Work item
Go through the records and tally the lines that include the word "center". The answer is that total alone.

Input material
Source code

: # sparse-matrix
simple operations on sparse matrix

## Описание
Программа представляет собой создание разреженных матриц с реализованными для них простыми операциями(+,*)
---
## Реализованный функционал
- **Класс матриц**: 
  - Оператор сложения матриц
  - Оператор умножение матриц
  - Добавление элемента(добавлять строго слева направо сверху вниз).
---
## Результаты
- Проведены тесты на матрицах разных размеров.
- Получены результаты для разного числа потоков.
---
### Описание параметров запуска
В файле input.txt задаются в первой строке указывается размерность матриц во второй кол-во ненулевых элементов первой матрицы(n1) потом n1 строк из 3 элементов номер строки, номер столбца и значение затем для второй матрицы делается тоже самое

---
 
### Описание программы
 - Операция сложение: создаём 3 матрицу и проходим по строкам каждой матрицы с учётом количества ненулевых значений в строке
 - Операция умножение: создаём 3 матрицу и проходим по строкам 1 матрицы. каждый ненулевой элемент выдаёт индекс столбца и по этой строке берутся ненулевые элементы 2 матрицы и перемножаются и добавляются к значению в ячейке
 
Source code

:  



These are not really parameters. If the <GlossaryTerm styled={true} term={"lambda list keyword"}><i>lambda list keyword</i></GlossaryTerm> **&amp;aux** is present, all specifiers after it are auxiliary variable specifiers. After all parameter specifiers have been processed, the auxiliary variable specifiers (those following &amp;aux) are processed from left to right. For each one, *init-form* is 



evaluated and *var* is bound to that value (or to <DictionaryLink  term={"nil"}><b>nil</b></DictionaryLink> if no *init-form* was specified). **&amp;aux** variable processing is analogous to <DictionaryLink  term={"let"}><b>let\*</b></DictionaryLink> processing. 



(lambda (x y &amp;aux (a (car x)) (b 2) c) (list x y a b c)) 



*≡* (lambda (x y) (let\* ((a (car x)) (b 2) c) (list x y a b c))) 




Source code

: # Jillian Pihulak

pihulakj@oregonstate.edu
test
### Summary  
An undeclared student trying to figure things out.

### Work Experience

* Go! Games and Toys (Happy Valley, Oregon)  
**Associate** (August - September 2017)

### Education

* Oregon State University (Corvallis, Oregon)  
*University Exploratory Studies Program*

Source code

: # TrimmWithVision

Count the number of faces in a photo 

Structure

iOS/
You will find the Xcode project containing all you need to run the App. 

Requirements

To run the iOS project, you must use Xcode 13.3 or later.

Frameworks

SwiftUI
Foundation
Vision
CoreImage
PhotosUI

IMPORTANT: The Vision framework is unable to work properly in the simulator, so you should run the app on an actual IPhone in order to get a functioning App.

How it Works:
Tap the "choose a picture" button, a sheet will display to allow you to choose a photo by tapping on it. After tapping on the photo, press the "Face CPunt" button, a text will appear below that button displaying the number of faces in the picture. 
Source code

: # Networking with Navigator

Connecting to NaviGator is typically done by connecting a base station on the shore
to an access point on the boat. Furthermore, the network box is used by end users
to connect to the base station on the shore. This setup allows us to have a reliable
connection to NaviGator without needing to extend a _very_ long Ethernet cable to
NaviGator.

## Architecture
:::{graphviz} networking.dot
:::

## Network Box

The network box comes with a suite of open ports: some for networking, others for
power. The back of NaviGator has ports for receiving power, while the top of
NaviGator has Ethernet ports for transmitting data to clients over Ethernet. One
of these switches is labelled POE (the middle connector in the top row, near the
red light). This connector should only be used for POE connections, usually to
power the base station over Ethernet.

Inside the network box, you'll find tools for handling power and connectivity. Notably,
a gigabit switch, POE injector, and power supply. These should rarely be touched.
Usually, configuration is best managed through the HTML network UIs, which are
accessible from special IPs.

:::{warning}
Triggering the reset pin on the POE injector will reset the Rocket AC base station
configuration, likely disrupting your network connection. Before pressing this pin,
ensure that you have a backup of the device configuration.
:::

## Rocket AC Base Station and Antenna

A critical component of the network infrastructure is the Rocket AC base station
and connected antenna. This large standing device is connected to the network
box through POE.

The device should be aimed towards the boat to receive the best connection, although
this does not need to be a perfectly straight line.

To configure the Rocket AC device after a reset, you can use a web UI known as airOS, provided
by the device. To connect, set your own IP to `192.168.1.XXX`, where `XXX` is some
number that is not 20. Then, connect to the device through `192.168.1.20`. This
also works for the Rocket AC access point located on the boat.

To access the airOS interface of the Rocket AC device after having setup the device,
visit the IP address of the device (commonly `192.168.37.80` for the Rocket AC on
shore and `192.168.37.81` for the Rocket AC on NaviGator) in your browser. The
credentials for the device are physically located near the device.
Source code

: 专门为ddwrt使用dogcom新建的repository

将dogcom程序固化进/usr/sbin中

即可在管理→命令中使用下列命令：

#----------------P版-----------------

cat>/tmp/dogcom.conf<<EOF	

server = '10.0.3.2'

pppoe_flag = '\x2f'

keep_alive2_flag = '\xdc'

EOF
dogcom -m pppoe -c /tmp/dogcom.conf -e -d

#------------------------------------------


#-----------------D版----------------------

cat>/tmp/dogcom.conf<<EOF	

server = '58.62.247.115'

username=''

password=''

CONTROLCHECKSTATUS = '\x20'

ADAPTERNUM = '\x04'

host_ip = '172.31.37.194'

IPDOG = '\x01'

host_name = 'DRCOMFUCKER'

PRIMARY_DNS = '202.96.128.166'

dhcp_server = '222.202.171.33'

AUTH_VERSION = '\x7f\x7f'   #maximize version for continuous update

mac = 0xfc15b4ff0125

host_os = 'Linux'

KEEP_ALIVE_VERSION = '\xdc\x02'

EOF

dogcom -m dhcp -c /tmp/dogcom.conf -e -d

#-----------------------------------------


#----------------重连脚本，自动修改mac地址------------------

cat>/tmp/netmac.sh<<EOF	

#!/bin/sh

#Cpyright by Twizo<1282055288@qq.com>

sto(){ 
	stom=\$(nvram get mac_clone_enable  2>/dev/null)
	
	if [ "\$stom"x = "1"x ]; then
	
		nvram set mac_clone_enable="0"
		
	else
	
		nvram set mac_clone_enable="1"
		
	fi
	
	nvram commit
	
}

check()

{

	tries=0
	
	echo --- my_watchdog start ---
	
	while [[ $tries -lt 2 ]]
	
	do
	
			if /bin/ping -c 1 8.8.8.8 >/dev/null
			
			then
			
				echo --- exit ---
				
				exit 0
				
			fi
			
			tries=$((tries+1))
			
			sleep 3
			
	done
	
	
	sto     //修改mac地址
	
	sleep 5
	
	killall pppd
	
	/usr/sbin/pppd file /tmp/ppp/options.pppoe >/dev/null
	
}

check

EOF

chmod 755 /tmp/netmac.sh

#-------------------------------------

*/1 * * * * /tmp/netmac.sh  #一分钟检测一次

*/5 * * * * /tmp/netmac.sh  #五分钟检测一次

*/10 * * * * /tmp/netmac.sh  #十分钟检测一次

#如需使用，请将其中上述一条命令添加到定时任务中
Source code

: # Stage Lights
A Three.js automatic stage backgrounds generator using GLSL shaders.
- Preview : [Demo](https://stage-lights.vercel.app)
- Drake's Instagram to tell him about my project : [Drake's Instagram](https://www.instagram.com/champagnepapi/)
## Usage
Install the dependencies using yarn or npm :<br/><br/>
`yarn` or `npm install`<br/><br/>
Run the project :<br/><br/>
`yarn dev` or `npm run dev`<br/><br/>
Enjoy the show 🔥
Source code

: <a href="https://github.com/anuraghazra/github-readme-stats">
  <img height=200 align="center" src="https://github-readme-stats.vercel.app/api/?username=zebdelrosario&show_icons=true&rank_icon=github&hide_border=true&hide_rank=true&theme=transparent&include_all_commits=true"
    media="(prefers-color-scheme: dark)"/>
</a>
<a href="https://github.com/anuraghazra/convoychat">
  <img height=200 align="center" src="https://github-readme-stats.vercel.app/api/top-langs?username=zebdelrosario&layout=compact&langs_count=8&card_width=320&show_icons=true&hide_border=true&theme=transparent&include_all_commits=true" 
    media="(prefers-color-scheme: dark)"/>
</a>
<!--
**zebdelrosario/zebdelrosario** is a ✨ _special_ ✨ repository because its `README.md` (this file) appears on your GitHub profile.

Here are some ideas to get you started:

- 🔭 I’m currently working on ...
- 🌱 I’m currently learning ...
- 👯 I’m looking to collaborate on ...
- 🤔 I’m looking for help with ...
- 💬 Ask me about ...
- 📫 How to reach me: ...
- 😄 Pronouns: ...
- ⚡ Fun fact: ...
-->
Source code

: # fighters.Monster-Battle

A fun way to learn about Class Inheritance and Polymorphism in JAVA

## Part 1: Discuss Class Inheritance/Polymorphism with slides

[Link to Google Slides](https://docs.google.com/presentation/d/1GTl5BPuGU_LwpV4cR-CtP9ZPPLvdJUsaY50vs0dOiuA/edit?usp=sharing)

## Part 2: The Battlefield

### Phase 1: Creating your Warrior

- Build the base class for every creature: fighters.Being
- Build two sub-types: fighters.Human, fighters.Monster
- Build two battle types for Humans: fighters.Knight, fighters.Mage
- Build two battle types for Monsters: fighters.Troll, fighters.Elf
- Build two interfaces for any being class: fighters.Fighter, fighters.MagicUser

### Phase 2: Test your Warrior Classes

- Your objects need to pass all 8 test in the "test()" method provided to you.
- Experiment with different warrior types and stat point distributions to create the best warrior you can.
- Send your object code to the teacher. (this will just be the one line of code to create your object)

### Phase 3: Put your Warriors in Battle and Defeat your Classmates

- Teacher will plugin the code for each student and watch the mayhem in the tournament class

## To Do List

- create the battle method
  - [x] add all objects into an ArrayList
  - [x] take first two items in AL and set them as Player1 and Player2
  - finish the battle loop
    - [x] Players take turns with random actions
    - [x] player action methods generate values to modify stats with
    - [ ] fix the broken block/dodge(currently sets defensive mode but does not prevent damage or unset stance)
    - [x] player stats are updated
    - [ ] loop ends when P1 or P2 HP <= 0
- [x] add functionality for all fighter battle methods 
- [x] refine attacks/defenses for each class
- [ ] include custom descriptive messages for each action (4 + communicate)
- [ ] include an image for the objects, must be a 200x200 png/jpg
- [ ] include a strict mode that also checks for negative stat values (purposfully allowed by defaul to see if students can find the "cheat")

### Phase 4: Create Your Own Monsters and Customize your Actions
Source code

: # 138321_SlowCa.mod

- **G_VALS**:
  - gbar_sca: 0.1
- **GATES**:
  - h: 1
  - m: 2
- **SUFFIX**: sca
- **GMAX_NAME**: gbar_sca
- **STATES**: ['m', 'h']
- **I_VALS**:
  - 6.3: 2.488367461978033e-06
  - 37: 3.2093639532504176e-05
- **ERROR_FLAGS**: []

Written response
2